Analyzing Flight Cancellations With SAP Lumira
There are two categories of business travelers: The first type sees flying as a nasty consequence of needing to be somewhere else to get the job done – one that includes trudging to and from the airport, waiting in long lines, and generally having your schedule tossed around because of traffic, flight delays, and even cancellations. I’m of the other type, who doesn’t enjoy these inconveniences either, but accepts them as part of the price to pay to go to new places, see new people, and make a difference to a customer or an internal meeting. My motto is NIHITO (Nothing Interesting Happens In The Office).
Flight delays and cancellations happen all the time, and whether we admit it or not, in most cases it is not actually the airline’s fault. A gate may not be available, a runway could be closed, or the weather could make it impossible to even take off. Nobody can change the weather, but we can make better decisions if we understand the patterns. Flight delays are usually sustainable – the worst thing that can happen is I miss my connecting flight and maybe need to stay overnight until the next flight out in the morning. However flight cancellations may mean I am stuck somewhere for much longer because all other flights are full.

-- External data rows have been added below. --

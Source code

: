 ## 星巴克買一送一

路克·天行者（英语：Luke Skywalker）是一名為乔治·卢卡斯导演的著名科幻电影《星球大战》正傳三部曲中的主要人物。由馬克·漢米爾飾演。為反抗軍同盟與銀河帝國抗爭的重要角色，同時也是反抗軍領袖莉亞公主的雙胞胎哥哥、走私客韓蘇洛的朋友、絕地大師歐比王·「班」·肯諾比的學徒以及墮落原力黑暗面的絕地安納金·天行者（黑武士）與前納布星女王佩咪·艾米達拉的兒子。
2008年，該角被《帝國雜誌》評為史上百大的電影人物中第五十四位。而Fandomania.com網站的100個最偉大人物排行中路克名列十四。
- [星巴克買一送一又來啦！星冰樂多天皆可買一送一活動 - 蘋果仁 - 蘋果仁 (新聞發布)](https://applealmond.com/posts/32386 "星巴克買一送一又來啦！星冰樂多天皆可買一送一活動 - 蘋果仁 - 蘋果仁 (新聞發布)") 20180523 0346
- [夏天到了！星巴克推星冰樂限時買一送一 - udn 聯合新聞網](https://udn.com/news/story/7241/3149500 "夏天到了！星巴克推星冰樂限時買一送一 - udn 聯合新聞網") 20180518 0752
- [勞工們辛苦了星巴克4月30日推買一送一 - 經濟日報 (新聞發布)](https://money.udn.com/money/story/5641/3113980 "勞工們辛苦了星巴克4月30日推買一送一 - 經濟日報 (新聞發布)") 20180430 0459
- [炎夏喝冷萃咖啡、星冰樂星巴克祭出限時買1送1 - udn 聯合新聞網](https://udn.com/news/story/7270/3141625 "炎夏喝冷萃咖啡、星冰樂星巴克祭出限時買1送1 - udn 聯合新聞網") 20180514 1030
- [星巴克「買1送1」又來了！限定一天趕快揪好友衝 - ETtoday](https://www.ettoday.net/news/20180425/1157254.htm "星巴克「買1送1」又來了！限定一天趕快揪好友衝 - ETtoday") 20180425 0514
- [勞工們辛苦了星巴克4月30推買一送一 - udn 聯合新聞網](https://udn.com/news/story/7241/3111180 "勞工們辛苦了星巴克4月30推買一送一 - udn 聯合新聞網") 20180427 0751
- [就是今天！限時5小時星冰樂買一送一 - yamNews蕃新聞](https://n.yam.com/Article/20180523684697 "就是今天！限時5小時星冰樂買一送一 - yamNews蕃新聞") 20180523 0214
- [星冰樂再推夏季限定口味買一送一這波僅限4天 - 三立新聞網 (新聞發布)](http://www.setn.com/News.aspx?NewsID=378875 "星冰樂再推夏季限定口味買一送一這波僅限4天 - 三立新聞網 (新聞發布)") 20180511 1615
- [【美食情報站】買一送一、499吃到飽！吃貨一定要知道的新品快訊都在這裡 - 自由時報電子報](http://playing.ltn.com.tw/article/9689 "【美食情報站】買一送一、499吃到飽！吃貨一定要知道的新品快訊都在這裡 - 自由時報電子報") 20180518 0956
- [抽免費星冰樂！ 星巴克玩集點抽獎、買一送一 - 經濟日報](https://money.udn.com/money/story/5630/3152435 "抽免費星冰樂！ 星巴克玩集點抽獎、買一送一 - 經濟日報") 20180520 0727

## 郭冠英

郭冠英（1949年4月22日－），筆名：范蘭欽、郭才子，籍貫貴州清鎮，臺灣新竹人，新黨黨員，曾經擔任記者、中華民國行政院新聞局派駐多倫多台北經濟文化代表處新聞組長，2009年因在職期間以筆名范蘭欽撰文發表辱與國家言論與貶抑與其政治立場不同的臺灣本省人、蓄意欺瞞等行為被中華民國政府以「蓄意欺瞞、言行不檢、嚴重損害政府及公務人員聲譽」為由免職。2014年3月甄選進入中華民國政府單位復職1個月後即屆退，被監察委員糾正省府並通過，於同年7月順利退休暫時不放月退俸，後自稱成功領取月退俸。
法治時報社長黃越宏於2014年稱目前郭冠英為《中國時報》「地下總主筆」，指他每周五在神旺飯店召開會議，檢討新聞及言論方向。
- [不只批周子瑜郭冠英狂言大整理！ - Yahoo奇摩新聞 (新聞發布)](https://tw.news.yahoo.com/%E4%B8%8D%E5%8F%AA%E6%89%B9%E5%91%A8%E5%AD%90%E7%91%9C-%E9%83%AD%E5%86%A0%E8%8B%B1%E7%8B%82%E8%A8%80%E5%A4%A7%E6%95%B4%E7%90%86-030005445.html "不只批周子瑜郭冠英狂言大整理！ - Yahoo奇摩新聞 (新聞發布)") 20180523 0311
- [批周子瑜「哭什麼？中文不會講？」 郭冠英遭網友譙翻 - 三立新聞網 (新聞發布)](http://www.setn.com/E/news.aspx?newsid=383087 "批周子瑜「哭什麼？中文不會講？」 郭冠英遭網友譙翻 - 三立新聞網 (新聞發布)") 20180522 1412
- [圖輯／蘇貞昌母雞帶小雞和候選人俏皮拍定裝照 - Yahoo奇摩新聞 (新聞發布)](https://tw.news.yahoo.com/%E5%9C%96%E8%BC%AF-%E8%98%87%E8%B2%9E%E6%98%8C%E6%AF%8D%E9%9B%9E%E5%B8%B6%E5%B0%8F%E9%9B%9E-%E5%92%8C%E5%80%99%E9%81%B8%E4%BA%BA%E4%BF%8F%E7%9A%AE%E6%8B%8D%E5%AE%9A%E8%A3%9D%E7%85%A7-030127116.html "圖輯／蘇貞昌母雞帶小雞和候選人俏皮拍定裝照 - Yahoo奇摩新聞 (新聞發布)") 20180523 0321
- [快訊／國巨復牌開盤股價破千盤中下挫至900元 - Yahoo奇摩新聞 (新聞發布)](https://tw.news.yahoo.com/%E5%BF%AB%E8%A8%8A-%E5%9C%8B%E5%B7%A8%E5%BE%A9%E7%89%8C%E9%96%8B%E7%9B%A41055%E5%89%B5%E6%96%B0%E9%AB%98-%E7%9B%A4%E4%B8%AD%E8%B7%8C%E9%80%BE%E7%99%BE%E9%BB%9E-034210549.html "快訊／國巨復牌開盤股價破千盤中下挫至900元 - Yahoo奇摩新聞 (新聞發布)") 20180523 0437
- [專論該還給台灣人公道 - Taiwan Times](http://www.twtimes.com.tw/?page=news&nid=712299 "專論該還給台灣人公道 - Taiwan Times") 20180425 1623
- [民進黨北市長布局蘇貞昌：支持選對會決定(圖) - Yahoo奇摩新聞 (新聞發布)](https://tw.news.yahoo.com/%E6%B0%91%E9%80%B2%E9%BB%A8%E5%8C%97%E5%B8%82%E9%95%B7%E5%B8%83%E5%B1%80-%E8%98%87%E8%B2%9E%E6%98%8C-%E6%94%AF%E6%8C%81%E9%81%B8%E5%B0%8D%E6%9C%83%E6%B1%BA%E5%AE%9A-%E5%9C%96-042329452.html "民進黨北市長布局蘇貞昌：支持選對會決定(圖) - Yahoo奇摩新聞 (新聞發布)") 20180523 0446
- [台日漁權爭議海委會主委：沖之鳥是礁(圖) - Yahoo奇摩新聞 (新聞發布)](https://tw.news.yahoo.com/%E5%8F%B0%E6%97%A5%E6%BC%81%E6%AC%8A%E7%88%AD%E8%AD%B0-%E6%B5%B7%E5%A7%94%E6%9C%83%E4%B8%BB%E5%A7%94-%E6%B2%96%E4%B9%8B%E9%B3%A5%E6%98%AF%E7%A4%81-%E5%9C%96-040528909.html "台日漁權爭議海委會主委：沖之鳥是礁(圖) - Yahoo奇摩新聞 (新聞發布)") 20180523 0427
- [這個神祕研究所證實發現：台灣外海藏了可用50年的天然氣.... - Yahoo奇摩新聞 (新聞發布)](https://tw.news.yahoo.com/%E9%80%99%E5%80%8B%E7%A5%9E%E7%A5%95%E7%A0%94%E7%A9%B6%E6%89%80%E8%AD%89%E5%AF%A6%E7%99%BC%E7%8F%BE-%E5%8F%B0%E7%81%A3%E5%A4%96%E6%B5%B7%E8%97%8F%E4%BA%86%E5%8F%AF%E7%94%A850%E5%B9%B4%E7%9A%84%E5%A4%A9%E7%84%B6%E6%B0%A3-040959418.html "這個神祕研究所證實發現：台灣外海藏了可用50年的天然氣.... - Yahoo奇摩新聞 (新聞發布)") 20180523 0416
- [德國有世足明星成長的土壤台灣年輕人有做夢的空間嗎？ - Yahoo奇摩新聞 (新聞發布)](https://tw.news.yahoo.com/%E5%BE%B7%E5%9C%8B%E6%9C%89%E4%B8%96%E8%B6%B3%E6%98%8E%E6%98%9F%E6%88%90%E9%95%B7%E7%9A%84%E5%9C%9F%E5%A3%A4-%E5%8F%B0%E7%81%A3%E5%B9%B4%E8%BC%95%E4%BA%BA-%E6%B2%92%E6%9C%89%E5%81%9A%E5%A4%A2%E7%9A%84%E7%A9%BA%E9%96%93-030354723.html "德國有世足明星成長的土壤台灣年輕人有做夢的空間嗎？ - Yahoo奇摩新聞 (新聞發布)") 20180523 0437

Flying through Chicago is a great example – awesome airport but when Chicago has problems, it produces a domino effect throughout the continent. It’s reputation for flight problems is perhaps only matched by San Francisco. But is it really Chicago that is so bad, or is something else at play – such as the weather?
So I used SAP Lumira to see if there is a pattern between flight cancellations and weather. To do this, I needed two data sets: the weather for each airport I want to analyze (acquired from weatheroffice.com) and the flight statistics at those same airports (from faa.gov). The first step is simply to export these as Excel files and bring them into SAP Lumira. Here’s the weather information that contains the date, airport code, min/max temperatures, and the weather condition of that day:
Next, I brought in the flight information. For each flight, this included the date, airport origin, destination, whether it was cancelled, and other information like flight time and flight number:
Now that I both data sets are in, I needed to cleanse the data – some things were just not right. In the weather data, there was “Shiny Day”. Changing that to “Sunny” was easy by using Lumira’s data manipulation features:
While I was at it, I also made a few other changes:
- Changed the column “Events” to “Weather” to make more sense
- Changed aggregation for Max Temperature to be “Max” instead of Sum
- Changed aggregation for Min Temperature to be “Min” instead of Sum
- Replaced all weather events to be consistent (i.e. “Foggy Days” to be “Fog” etc)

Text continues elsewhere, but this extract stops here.